→ **To do**: When you have gone through the records, report how many lines include "only", giving the number and nothing more.

→ **Records drawn from a dataset**:
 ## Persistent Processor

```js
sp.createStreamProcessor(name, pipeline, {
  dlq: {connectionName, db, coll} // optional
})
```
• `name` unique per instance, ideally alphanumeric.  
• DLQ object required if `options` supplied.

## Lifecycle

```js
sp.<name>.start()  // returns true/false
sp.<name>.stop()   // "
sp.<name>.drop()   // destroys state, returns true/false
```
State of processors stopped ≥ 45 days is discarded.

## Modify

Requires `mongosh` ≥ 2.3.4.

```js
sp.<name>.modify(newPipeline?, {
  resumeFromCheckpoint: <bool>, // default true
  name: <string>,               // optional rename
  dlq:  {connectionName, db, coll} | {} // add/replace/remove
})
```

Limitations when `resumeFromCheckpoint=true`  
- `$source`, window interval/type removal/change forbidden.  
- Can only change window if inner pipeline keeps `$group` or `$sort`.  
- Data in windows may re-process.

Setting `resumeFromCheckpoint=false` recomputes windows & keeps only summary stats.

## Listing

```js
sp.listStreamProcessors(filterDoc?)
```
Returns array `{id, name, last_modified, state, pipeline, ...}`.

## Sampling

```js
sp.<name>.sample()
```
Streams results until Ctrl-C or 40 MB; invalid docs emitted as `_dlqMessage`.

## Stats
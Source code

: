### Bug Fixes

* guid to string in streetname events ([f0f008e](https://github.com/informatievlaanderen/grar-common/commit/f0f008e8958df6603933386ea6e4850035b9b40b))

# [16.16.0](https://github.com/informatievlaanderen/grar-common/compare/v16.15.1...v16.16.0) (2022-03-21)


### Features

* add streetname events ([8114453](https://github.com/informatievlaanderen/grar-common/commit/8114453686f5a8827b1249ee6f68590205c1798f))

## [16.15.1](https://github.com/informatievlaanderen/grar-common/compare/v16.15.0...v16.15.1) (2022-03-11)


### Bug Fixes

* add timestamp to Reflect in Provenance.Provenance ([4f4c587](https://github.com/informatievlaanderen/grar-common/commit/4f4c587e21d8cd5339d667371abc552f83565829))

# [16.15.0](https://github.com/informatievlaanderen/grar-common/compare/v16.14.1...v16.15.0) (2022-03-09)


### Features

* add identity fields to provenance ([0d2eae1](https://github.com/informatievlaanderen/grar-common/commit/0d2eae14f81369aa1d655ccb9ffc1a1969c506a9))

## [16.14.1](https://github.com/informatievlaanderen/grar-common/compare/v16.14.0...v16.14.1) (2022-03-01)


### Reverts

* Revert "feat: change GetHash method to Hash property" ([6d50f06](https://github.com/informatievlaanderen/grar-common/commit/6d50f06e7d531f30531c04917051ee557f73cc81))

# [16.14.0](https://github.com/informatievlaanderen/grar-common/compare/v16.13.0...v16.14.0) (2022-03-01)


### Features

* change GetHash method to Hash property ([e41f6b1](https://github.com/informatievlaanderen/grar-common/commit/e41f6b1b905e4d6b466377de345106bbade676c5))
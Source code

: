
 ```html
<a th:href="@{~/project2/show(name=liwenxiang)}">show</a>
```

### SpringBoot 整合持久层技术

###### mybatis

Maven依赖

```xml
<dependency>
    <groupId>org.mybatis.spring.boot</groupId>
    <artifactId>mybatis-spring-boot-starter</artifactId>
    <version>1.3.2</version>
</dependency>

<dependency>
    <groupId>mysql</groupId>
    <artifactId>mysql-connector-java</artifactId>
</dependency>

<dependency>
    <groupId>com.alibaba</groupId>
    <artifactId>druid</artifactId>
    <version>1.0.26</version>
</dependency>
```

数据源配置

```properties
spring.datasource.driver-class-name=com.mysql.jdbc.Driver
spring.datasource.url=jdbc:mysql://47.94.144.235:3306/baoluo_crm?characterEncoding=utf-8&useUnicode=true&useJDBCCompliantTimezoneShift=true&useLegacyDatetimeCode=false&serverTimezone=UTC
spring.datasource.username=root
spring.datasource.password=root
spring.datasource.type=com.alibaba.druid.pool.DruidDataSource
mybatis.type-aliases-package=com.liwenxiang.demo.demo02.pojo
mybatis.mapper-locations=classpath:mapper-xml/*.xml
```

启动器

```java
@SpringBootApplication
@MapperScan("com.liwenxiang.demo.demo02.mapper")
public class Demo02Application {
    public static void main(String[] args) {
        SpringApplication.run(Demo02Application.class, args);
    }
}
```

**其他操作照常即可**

→ **Problem solution**: 2